═════ Material for this exercise
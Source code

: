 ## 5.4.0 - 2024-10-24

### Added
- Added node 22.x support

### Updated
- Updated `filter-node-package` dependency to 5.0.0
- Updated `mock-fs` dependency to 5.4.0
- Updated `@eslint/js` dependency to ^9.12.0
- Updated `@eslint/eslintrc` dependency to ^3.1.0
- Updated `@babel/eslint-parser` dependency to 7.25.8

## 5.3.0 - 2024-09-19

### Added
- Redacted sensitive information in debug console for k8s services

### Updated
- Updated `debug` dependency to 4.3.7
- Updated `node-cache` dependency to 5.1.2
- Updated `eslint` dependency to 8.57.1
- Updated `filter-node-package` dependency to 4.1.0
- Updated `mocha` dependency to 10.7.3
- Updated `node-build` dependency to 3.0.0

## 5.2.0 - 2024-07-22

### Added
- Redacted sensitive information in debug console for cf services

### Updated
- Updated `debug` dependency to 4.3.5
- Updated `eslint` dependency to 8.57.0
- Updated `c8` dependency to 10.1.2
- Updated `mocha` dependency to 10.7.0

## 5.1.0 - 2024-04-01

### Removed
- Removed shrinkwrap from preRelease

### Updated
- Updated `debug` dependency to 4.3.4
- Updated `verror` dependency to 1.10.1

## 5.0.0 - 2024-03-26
══════════
═════ Material for this exercise
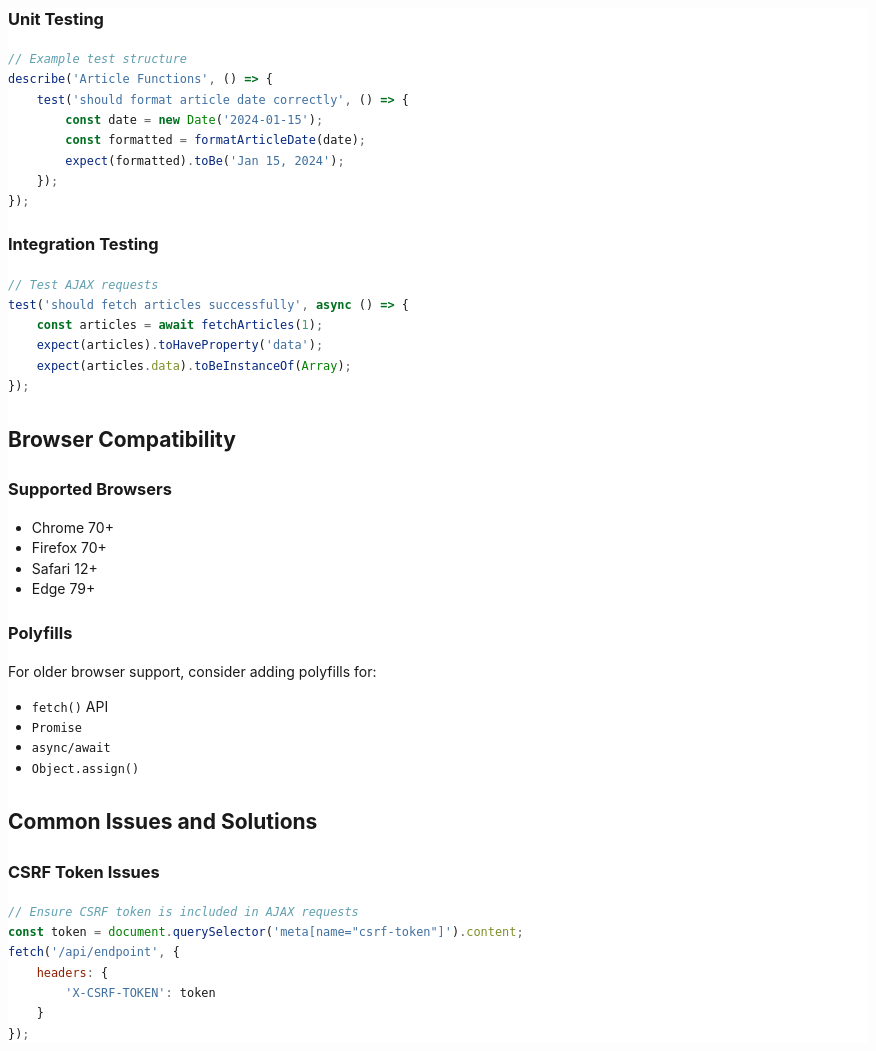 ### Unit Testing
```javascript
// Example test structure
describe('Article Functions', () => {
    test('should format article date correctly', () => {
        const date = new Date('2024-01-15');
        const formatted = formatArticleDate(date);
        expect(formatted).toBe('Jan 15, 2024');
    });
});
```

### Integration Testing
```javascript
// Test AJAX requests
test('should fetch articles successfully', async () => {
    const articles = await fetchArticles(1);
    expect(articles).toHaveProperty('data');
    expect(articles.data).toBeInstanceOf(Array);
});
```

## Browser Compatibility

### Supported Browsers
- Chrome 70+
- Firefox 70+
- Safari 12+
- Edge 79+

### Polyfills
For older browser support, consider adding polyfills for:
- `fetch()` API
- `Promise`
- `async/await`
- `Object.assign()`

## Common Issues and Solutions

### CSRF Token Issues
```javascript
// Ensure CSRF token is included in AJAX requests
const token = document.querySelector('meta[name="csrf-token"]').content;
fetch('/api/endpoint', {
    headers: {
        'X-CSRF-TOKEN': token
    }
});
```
══════════
• **Exercise objective**: Say how many lines of the records include the string "formatted"; the number alone is enough.

• **The completed task**: 2